## ASSIGNMENT
Which lines below hold the word "cloudinary"? Report each one.

## TASK MATERIAL

>>>>>

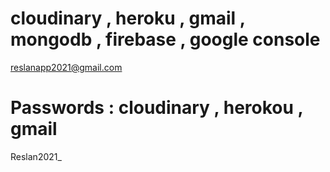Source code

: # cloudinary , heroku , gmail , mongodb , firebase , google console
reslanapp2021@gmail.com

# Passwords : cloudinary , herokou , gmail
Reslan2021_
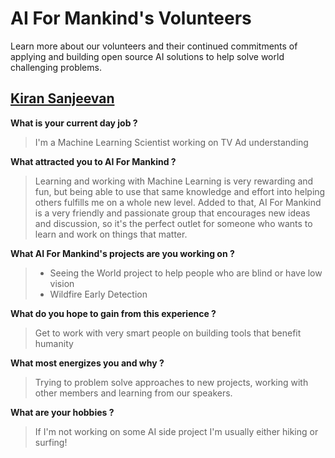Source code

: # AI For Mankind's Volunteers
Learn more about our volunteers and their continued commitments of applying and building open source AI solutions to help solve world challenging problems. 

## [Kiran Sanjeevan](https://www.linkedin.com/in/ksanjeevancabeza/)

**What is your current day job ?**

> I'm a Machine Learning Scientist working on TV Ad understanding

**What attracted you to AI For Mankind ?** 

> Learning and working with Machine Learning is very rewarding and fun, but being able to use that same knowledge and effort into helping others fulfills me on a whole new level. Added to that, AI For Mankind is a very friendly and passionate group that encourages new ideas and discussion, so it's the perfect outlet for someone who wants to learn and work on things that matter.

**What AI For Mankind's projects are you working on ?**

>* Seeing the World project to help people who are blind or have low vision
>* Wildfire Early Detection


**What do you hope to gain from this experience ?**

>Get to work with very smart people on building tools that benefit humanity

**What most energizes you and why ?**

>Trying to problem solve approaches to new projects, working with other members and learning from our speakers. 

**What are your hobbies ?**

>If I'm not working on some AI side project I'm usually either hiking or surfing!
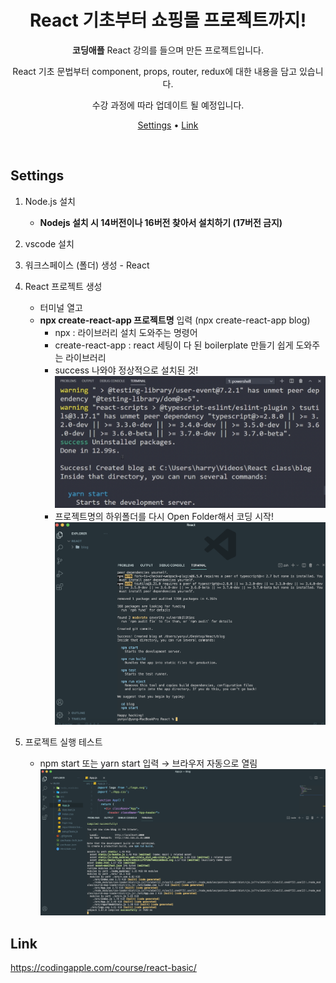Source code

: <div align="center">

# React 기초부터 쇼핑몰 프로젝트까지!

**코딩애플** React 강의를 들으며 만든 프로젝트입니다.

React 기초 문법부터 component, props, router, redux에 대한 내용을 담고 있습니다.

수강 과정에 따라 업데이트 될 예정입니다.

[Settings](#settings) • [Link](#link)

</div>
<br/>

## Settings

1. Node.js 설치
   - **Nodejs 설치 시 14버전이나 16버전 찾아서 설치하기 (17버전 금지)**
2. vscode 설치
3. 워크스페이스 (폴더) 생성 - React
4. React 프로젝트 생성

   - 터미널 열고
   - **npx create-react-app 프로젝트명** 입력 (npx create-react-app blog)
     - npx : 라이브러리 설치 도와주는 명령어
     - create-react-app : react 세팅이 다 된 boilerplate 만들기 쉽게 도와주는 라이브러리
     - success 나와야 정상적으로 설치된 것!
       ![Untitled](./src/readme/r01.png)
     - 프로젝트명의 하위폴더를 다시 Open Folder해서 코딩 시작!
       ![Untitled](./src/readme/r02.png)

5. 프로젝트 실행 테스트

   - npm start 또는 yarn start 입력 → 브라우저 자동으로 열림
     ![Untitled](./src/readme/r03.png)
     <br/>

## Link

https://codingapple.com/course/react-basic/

<<<<<

## ANSWER BELOW
: # cloudinary , heroku , gmail , mongodb , firebase , google console
# Passwords : cloudinary , herokou , gmail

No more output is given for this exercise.